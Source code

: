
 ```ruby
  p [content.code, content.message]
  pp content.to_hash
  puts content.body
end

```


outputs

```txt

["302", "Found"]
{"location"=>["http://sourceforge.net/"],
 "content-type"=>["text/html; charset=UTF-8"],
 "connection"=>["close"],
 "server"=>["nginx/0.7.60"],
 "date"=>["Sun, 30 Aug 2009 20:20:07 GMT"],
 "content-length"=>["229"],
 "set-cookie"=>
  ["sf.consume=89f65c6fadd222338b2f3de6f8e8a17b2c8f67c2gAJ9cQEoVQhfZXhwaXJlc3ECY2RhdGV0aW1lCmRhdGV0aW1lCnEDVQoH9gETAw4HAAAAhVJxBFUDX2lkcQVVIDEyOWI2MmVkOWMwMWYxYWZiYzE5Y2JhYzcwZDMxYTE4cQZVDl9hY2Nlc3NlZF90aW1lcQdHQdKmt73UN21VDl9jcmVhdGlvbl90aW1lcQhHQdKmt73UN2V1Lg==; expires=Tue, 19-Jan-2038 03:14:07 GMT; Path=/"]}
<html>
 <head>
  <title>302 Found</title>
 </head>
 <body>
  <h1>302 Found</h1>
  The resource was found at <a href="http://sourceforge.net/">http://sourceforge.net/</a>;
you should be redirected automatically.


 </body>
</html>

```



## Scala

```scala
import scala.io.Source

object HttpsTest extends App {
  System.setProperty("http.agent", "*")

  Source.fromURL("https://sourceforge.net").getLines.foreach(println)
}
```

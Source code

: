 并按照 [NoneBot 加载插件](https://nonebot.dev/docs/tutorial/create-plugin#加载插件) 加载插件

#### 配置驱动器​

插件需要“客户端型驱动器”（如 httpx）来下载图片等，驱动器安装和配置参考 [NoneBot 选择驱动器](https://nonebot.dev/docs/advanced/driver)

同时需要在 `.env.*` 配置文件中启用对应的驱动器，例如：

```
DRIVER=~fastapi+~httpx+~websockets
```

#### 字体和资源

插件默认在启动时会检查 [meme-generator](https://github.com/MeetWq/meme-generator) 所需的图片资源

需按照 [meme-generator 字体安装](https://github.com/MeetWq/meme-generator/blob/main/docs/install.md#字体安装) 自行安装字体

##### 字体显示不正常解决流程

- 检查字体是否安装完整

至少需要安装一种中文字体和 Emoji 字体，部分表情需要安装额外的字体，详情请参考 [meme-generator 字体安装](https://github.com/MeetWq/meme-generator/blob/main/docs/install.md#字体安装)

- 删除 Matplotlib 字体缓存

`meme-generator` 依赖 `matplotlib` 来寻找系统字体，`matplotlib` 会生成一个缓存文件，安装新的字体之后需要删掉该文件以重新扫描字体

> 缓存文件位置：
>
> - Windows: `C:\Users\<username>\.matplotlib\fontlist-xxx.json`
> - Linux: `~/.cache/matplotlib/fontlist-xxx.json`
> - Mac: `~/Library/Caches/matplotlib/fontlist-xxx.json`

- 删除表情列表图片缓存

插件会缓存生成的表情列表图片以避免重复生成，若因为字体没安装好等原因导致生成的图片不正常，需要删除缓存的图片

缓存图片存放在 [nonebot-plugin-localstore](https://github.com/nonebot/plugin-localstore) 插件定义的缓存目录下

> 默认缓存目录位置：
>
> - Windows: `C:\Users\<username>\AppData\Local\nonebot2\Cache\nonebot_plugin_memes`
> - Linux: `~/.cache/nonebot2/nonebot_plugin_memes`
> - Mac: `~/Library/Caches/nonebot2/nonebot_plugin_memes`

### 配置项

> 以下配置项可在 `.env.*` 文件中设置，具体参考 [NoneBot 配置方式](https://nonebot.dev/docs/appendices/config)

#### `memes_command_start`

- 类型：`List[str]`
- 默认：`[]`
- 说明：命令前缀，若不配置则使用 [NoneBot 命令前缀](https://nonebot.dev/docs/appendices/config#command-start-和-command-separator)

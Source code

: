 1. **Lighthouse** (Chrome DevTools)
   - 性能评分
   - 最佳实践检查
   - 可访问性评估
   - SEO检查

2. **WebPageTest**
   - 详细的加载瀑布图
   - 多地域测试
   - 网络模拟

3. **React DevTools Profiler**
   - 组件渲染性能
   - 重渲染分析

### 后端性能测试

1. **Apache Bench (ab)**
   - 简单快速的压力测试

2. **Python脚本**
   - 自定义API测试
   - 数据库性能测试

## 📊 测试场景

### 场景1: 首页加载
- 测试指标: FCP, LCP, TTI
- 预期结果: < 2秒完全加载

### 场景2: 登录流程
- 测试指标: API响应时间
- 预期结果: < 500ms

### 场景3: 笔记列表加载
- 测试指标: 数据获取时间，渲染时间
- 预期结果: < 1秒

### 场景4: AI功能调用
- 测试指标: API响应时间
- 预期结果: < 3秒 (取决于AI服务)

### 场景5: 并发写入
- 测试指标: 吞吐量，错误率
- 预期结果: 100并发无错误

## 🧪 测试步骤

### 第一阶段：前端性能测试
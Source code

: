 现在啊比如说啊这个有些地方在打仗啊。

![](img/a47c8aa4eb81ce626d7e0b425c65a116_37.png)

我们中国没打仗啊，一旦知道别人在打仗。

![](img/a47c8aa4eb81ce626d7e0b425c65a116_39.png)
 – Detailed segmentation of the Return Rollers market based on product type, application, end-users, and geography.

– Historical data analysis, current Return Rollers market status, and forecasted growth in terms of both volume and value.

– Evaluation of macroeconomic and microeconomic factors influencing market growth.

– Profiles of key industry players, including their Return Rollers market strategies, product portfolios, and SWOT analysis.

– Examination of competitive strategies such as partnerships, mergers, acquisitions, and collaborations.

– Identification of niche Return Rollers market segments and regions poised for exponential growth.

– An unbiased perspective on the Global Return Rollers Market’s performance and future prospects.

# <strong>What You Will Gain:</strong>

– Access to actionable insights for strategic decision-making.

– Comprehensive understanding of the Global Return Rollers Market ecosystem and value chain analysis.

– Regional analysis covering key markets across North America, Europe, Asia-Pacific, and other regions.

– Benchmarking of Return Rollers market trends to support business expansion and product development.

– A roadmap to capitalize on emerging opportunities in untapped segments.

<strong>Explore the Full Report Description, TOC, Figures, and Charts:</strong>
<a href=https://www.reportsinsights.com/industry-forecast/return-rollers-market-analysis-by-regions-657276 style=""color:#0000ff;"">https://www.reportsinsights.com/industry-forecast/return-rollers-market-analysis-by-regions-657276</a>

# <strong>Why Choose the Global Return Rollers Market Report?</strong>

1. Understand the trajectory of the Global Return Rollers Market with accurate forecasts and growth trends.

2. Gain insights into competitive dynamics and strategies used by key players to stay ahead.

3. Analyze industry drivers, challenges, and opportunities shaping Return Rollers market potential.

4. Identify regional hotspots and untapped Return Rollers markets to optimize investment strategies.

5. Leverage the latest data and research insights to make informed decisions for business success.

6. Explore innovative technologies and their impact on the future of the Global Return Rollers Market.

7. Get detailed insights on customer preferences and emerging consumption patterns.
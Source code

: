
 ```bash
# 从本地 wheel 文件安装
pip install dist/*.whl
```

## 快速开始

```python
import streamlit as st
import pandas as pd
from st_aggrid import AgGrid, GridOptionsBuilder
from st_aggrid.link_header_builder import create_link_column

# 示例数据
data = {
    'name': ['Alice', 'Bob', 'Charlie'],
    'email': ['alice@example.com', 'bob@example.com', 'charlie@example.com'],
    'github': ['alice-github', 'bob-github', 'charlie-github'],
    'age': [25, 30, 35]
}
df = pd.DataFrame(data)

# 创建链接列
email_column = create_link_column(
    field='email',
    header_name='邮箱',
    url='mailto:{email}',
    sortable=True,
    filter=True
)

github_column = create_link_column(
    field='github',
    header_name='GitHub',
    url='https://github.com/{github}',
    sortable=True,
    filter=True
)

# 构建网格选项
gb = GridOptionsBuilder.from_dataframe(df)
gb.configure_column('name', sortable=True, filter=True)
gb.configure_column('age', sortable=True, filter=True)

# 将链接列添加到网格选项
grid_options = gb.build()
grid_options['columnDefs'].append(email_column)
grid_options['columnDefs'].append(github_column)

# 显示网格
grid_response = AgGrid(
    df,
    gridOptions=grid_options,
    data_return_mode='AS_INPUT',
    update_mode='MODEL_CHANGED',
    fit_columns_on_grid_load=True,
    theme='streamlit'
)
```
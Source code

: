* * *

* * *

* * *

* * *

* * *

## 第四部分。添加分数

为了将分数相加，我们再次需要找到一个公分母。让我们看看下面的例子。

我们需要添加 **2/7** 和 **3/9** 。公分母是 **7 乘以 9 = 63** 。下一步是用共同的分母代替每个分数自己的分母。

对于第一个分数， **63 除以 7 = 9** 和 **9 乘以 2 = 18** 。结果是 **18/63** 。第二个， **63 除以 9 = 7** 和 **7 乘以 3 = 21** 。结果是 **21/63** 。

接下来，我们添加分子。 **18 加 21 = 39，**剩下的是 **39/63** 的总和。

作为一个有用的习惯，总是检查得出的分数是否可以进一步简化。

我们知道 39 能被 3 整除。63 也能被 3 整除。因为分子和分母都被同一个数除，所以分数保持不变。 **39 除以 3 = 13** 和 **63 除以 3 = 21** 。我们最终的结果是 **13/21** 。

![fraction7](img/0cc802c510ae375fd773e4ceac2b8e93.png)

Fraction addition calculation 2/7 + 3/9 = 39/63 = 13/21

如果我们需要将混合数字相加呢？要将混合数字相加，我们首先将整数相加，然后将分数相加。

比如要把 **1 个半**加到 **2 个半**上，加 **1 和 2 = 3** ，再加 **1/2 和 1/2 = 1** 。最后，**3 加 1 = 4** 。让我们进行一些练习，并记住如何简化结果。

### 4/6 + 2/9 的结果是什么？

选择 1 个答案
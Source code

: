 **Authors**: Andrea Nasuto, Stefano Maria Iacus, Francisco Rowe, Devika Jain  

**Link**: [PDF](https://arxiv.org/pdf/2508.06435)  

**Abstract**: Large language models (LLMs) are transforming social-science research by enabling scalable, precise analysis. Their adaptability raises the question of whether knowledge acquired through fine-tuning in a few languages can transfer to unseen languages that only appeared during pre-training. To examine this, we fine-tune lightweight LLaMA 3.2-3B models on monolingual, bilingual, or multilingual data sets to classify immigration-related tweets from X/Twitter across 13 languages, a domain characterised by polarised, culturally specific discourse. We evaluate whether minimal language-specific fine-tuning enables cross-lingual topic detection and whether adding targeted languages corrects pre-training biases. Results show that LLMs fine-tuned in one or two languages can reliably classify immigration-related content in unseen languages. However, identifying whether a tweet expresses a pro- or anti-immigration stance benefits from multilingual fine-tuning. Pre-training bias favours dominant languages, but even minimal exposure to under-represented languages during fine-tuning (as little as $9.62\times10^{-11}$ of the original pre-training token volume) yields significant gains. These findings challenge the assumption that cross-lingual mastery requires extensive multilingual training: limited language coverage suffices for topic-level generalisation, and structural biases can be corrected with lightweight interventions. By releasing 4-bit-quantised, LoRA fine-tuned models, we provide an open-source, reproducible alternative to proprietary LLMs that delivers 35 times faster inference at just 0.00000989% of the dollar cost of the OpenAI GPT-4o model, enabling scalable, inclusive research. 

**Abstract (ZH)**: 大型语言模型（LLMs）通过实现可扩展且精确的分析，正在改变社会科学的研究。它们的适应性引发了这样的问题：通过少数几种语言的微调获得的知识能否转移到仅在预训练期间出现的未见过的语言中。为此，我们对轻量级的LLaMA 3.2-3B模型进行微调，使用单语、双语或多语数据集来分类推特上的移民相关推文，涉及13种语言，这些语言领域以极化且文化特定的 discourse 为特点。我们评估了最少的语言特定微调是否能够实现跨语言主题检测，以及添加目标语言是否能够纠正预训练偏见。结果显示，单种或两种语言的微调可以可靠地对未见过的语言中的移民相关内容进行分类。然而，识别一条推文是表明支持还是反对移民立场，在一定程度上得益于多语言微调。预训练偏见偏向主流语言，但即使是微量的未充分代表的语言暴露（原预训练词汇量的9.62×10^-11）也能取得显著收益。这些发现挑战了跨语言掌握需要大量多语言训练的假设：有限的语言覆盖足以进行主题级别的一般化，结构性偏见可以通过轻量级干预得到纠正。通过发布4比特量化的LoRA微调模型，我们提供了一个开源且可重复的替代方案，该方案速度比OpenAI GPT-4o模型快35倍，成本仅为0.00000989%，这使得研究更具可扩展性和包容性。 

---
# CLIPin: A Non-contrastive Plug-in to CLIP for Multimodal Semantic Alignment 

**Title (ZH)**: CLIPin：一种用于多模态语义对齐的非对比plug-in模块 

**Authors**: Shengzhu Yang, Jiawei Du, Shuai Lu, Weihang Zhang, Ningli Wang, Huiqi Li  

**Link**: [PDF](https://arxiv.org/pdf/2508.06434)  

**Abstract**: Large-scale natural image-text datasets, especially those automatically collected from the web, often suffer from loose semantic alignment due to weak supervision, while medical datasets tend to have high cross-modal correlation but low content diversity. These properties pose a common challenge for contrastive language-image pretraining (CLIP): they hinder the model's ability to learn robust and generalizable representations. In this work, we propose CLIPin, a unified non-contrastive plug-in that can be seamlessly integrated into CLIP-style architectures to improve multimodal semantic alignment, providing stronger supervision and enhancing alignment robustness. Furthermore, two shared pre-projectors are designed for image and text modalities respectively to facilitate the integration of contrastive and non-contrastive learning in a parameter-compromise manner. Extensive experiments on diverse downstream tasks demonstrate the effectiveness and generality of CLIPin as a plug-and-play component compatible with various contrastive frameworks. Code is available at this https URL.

PROBLEM STATEMENT: Transcribe the records above from the line holding "and SWOT analysis." down to the line holding "# <strong>Why Choose", inclusive, without adding anything.

YOUR SOLUTION:
– Profiles of key industry players, including their Return Rollers market strategies, product portfolios, and SWOT analysis.

– Examination of competitive strategies such as partnerships, mergers, acquisitions, and collaborations.

– Identification of niche Return Rollers market segments and regions poised for exponential growth.

– An unbiased perspective on the Global Return Rollers Market’s performance and future prospects.

# <strong>What You Will Gain:</strong>

– Access to actionable insights for strategic decision-making.

– Comprehensive understanding of the Global Return Rollers Market ecosystem and value chain analysis.

– Regional analysis covering key markets across North America, Europe, Asia-Pacific, and other regions.

– Benchmarking of Return Rollers market trends to support business expansion and product development.

– A roadmap to capitalize on emerging opportunities in untapped segments.

<strong>Explore the Full Report Description, TOC, Figures, and Charts:</strong>
<a href=https://www.reportsinsights.com/industry-forecast/return-rollers-market-analysis-by-regions-657276 style=""color:#0000ff;"">https://www.reportsinsights.com/industry-forecast/return-rollers-market-analysis-by-regions-657276</a>

# <strong>Why Choose the Global Return Rollers Market Report?</strong>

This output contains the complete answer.